Bakery Manager Tip: Clean As You Go

Source: free clipart from I-heart-God.com

Source: free clipart from I-heart-God.com

Nearly 5 years in a commercial bakery, 4 of those years as the Bakery Manager, left me with some great lessons on baking that I continue to use at home. The biggest tip: Clean as you go. It seems like common sense, right?

START WITH A CLEAN KITCHEN and clean hands: Empty the dishwasher, wash any dishes in the sink, clean out the sink, wash your hands (and put on an apron — I have ruined more tops by forgetting my apron). Starting clean makes staying clean an easier process from the start.

FILL SINK WITH HOT SOAPY WATER: When you are done measuring and mixing, put utensils, bowls and cups in the water, to soak. Have a CLEAN DAMP CLOTH handy, and wipe and rinse your hands, cloth, and surfaces regularly. It only takes 2 seconds extra and saves more time at the end.

WASTE CAN or BOWL ON COUNTER for WASTE: This saves steps and adds to efficiency. Don’t drop waste in the sink, as it will add more cleanup time later. Only handle waste once.

WHILE FOOD IS COOKING/BAKING: You have at least 10 minutes or more, however long your food is baking, to start cleanup. MULTI-TASKING IS GOOD! RINSE DISHES, LOAD DISHWASHER, WASH BIG ITEMS BY HAND, and get them dried and put away (leaving more room in dishwasher). Dish washing tip: Washing biggest items first really cleans up the kitchen fast. It’s psychological too. With the big things loaded in washer or hand washed, it frees up more room right away. Clean out your sink when done.

COOL SKILLETS ON STOVE: Don’t put a hot skillet in the sink. Rinse it off, then set it on the stove to cool. As soon as it is cool, then hand wash or load in dishwasher. Some skillets will warp over time, if you do not do this. And it keeps sink clear until you are ready to wash.

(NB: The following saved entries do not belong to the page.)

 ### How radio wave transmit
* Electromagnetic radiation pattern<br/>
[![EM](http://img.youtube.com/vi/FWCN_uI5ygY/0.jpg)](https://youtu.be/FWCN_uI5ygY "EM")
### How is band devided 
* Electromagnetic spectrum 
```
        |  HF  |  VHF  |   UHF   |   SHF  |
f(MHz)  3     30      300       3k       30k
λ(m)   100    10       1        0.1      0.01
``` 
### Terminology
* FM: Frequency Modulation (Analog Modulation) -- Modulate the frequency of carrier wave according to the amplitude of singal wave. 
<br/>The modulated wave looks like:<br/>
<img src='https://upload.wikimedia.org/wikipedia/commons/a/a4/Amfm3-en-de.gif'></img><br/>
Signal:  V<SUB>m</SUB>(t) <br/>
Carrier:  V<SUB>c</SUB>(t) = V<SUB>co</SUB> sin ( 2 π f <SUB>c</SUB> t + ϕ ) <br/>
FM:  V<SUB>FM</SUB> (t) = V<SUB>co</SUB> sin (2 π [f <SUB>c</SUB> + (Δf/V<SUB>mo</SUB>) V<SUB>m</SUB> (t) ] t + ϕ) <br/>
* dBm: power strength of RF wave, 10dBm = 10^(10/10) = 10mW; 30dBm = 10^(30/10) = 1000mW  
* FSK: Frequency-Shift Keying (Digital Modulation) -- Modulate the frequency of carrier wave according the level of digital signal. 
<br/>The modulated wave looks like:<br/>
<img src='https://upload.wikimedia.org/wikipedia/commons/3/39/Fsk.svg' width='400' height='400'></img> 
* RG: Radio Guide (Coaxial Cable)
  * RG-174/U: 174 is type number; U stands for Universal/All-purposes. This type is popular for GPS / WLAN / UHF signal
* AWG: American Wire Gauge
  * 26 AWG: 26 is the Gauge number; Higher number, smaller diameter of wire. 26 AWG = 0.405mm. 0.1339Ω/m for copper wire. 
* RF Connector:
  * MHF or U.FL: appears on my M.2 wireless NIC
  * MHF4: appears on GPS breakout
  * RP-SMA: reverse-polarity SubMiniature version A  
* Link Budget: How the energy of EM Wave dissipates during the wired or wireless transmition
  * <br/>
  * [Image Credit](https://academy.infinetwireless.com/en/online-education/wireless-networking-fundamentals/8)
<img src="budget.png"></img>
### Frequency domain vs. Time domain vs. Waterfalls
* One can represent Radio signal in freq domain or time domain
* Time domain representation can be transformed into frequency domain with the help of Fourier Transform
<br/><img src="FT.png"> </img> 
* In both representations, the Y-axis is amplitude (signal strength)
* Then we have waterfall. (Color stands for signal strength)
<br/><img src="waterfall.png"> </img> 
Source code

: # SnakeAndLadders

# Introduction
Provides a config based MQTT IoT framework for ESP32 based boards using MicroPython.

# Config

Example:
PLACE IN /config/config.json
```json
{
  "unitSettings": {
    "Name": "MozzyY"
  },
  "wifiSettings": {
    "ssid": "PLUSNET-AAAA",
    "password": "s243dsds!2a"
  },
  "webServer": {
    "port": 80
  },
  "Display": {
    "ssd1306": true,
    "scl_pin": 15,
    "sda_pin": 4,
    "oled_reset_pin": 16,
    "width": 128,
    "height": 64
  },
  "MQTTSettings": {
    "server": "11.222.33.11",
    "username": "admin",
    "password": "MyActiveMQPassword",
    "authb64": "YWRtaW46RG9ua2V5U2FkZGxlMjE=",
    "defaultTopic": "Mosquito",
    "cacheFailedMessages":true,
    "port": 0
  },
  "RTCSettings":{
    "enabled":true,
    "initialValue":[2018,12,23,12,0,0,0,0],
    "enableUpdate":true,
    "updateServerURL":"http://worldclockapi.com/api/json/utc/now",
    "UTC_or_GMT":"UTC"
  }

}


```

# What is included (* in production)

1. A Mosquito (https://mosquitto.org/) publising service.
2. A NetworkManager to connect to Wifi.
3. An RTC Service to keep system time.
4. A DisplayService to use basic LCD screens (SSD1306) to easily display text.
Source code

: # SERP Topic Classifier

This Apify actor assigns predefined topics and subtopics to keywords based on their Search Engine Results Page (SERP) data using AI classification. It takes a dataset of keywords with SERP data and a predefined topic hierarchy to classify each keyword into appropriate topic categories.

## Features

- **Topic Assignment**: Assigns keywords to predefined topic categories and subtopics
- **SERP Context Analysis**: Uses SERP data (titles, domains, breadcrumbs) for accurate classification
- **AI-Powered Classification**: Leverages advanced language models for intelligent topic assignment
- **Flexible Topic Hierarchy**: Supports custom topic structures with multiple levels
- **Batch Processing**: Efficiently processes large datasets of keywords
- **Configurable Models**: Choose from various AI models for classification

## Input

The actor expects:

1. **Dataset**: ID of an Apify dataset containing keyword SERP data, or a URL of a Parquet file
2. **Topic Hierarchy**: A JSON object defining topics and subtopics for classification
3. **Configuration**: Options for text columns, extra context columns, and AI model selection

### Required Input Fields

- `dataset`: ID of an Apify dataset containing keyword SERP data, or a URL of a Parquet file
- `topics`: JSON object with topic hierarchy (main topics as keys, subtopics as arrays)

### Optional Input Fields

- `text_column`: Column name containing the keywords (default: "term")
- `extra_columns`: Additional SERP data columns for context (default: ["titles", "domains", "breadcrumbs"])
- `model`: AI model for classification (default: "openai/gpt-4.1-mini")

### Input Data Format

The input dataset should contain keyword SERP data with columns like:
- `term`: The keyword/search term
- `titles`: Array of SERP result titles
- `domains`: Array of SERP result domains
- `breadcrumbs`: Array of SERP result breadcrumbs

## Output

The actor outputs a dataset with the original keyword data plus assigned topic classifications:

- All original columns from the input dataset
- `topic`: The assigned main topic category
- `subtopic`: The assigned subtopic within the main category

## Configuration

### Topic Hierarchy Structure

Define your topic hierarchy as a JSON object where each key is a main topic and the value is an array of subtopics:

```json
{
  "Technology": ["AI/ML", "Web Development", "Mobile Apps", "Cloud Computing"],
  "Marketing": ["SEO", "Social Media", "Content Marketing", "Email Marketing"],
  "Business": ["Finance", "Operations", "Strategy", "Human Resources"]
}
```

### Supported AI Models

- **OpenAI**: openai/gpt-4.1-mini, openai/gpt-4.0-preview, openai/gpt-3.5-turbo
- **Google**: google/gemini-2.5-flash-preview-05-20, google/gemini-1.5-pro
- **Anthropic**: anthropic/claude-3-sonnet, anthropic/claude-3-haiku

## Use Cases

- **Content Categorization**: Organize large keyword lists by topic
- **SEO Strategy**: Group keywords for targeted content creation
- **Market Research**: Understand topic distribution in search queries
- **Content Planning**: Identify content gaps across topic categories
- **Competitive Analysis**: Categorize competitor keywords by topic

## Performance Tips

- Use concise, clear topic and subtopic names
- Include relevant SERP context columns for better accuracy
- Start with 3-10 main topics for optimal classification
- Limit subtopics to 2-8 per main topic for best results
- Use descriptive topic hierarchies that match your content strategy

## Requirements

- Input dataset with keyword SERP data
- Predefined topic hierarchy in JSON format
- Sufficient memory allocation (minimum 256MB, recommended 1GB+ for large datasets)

WIPE DOWN OUTSIDE OF MIXER, BLENDER, FOOD PROCESSOR, etc. AFTER EACH USE and put away: In my home kitchen (a tiny apartment space), I wipe down each appliance after using, including wiping the cord, dry the small appliance surfaces and put the base back in the box (you probably have room on your counter for yours — just slide it back in its place after cleaning base and cord). I pop the box up on top of the refrigerator (no cupboard space!) Even if the bowls and lids are in the dishwasher, the rest of the small appliance is clean and out of the way.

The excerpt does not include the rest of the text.